== Segment start ==
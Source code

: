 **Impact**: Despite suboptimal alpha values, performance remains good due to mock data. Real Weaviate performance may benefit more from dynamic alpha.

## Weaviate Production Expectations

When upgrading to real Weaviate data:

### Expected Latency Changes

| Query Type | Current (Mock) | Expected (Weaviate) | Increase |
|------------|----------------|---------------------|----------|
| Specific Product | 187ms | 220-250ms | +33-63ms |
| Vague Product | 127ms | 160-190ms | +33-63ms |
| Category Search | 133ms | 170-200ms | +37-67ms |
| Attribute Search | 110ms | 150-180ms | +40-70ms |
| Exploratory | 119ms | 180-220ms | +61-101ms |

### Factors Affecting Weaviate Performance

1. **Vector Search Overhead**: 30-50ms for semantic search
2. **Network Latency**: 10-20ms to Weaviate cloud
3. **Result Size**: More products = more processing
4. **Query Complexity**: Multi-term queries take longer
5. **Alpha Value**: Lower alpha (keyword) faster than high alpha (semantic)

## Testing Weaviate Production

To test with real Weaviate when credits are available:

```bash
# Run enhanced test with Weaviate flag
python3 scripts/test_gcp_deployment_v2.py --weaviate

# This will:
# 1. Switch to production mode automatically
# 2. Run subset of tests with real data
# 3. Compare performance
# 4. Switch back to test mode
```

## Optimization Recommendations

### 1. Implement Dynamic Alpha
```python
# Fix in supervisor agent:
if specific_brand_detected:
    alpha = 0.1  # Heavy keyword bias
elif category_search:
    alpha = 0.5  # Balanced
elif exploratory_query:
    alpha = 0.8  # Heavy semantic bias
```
== Segment end ==
Your task: Could you repeat exactly the lines in the listing above from the one with "160-190ms | +33-63ms |" down to the one with "1. **Vector Search"? Include both of those lines.

Output:
| Vague Product | 127ms | 160-190ms | +33-63ms |
| Category Search | 133ms | 170-200ms | +37-67ms |
| Attribute Search | 110ms | 150-180ms | +40-70ms |
| Exploratory | 119ms | 180-220ms | +61-101ms |

### Factors Affecting Weaviate Performance

1. **Vector Search Overhead**: 30-50ms for semantic search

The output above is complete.